On the left, we have "Christianity Lite" which wants to water down the sacraments and the requirements of Christianity to some sort of New Agey validation ceremony. This is plainly stupid, on the face and in substance. Christ himself laid down some pretty clear requirements, challenging ones, to every person in the Gospels who approached him seeking salvation.

On the right, we have the Law and Order folks, the armchair canon lawyers, and the modern pharisees--what Mark Shea calls the "Lidless Eye" folks. They want to reduce Christianity to rules, almost a self-executing computer program that requires little to no user interface. It just happens. This is also plainly stupid. Christ made short work of pharisees on many occasions.

There are those who would welcome almost any wanderer without ever bothering to challenge that person, and those who would lay obstacle after obstacle in front of sincere but misguided people, showing them the door more easily than the Way. We have a Magisterium that defines rules and requirements and pastors who ignore them. A laity that wants accountability but will not be held accountable.

Christ did not tell Mary Magdalene to keep on hooking, or the rich man to stay rich. He also did not tell the pharisees to keep on writing ever tinier distinctions into the law, nor did he tell the lawbreakers they were off the hook. If he had a bias towards any group, it was to those hapless souls who tried muddling through as best they knew how. The tax collectors and prostitutes, the lepers and beggars. Roman soldiers and Samaritans. The people who had neither the advantage of the phariseic education nor the self-indulgence of the leisured classes. The foreigners and sinners who approached him mindful of their own failings and flaws.

These are not the people history would record as Virtuous, but that is who they were. They might not have been the wisest people of their day, but they used the wisdom they had. There may have been more fearless people, but such courage as they did possess was given to living courageously. Humility they seem to have had, and charity. Faith, plainly.

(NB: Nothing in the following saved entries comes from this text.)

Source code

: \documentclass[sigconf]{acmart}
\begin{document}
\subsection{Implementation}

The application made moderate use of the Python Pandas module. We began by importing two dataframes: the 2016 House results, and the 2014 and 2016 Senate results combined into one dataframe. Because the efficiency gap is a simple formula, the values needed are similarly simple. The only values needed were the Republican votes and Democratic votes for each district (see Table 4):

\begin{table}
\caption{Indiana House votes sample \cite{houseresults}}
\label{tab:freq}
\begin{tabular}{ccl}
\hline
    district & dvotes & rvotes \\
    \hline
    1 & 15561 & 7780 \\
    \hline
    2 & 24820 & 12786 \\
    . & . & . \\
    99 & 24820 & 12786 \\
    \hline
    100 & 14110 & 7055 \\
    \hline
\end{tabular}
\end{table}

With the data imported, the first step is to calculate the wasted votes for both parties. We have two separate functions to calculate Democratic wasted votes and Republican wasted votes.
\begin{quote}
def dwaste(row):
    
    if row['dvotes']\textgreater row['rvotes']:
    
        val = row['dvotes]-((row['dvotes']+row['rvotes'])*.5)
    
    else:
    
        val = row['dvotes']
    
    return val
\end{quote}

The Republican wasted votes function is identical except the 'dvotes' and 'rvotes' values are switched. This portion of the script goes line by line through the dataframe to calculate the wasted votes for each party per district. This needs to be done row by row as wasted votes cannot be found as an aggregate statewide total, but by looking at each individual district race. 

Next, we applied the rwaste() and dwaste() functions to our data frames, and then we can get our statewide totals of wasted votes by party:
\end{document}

The rules really do, truly matter. Accepting people as they are, really does matter. But what matters most is navigating the course between these two poles. Accepting people as they are must also mean helping them become what they can be. Following the rules must also mean following the ones that have no algebraic solution. The examples Christ chose for us in his lifetime are those who embodied some virtue or virtues. In the present age, we are given to insisting on binary choices, one or the other. But virtue defies binary logic, requiring a synthesis of virtue even to consider virtue itself. How can one distinguish between Prudence and Cowardice without Wisdom?

Stop it. Stop it now. While we turn Christ's pilgrim church on earth into a scantron test, the physically and spiritually hungry are starving on our doorstep. We are to be fishers of men, but while we argue over which fish to throw back, the rest rot in the nets.